The water-selective channel aquaporin-4 (AQP4) contributes to the migration and proliferation of gliomas, and to their resistance to therapy. Here, we show, in glioma animal models, and in glioma patients, that transmembrane water-efflux rate is a sensitive and specific biomarker of AQP4 expression and can be measured via dynamic-contrast-enhanced magnetic resonance imaging. Water-efflux rates correlated with changes in the heterogeneity of intratumoural and intertumoural AQP4 in human gliomas and following treatment with the AQP4 inhibitor TGN020. Regions with low water-efflux rates contained higher fractions of stem-like slow-cycling cells and therapy-resistant cells, suggesting that maps of water-efflux rates could be used to identify gliomas that are resistant to therapies.
Introduction
Glioma is the most prevalent primary central nervous system (CNS) malignancy in adults 1. Aquaporin channel 4 (AQP4) plays an important role in glioma pathology 2–4, including facilitating glioma infiltration into the brain and being one of the earliest indicators of glioma transformation and treatment resistance. Currently, traditional biopsy is the ‘gold-standard’ approach to characterize the expression levels of AQP4, but lacks spatial information. In this study, we show that imaging AQP4 expression at high spatial resolution via MRI is achievable. We show that the intracellular-to-extracellular water-efflux-rate constant kio, a physical parameter characterizing the membrane permeability property of cells obtained from water-exchange DCE-MRI (ref 5 in Fig. 1b), is a non-invasive and accurate MRI imaging biomarker of AQP4 expression in glioma.Methods
Patients, Water-exchange MRI, and kio-guided Stereotactic BiopsyGlioma patients were recruited according to inclusion criteria of the Institutional Review Board (IRB) of Shandong Provincial Hospital, Shandong First Medical University. Water-exchange DCE-MRI (Fig 1) were performed and analyzed following the same protocol as ref 6 one or two days before stereotactic biopsy procedure. The obtained kio map was registered to the structural MRI for stereotactic biopsy planning. In each patient, multiple biopsy samples were selected with varying kio values (Fig. 1b). The AQP4 expression level of “point-to-point” were further obtained from immunohistochemistry (IHC).

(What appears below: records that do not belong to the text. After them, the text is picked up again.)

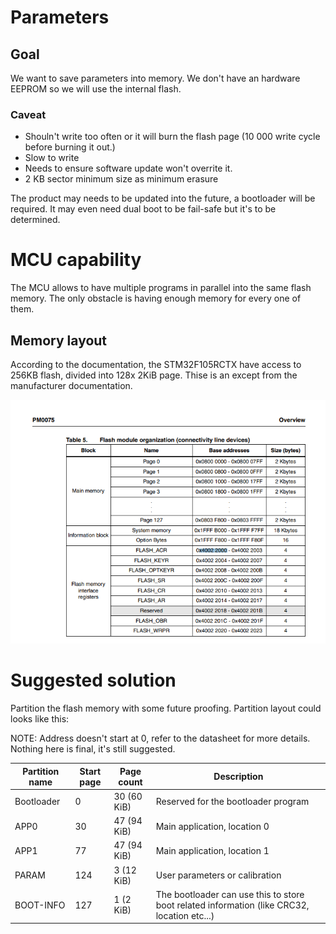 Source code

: # Parameters

## Goal

We want to save parameters into memory. We don't have an hardware EEPROM so we will use the internal flash.

### Caveat

- Shouln't write too often or it will burn the flash page (10 000 write cycle before burning it out.)
- Slow to write
- Needs to ensure software update won't overrite it.
- 2 KB sector minimum size as minimum erasure

The product may needs to be updated into the future, a bootloader will be required.
It may even need dual boot to be fail-safe but it's to be determined.

# MCU capability

The MCU allows to have multiple programs in parallel into the same flash memory. The only obstacle is having enough memory for every one of them.

## Memory layout

According to the documentation, the STM32F105RCTX have access to 256KB flash, divided into 128x 2KiB page.
Thise is an except from the manufacturer documentation.

![](./assets/memorylayout.png)

# Suggested solution

Partition the flash memory with some future proofing.
Partition layout could looks like this:

NOTE: Address doesn't start at 0, refer to the datasheet for more details.
Nothing here is final, it's still suggested.

| Partition name | Start page | Page count | Description
|---|---|---|---|
| Bootloader | 0 | 30 (60 KiB) | Reserved for the bootloader program
| APP0 | 30 | 47 (94 KiB) | Main application, location 0
| APP1 | 77 | 47 (94 KiB) | Main application, location 1
| PARAM | 124 | 3 (12 KiB) | User parameters or calibration
| BOOT-INFO | 127 | 1 (2 KiB) | The bootloader can use this to store boot related information (like CRC32, location etc...)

Glioma Rat Model and AQP4 inhibition
The subcutaneous glioma model was used by injecting the C6 glioma cell lines in the right leg of Sprague Dawley rats. Then, the animals were taken for water-exchange DCE-MRI on a 7.0T MRI and were fixed with 4% PFA immediately after MRI for IHC staining of AQP4. For pharmacological inhibition of AQP4, Each animal was intravenously injected with TGN020 (3 mg/kg) 15 mins before water-exchange DCE-MRI, ensuring that TGN020 maintained a steady uptake 7,8.
Results and Discussion
kio precisely detects AQP4 expression in human gliomasWater-exchange DCE-MRI revealed intratumoural heterogeneity of kio in human glioma (Fig. 2). The MRI-guided stereotactic biopsy enabled us to compare kio directly with the biopsy histology in a “point-to-point” way. From visual inspection, the sample with kio = 10.0 s-1 shows much higher AQP4 expression than that with kio < 0.5 s-1 in both IHC and immunoelectron microscopy. We further quantified the AQP4+ fraction in each biopsy and find a significant linear correlation (R = 0.97, p < 0.0001) between kio and the fraction of AQP4+ cells using all 45 biopsies subsequently (Fig. 2f). Linear regression analysis generated:
kio = 14.1 s-1 * AQP4+ % + 0.2 s-1
suggesting a greater AQP4-related kio (14.9 s-1) than non-AQP4-related kio (i.e., kio baseline, 0.2 s-1). and kio is dominated by the AQP4-regulated pathway in human glioma. Such linear relation between kio and AQP4 expression still holds in the multiple biopsy samples acquired for the same patients as illustrated in Fig.3.
kio is a specific AQP4 biomarker
To further validate water-exchange DCE-MRI as a specific imaging method related to AQP4 expression in vivo, we performed AQP4 inhibition with TGN020 in the rat subcutaneously glioma model (Fig. 4a). Glioma tumor treated with TGN020 exhibited a clear reduction in kio values, as shown in the kio maps (Fig. 4b). In addition, whole-tumor-averaged kio decreased significantly from 6.3 ± 0.6 s-1 (saline) to 3.5 ± 0.7 s-1 (TGN020) (by 43%, n = 9, Fig. 4c). The qualitative results demonstrated the sensitivity and specificity of kio as an AQP4 expression surrogate in gliomas.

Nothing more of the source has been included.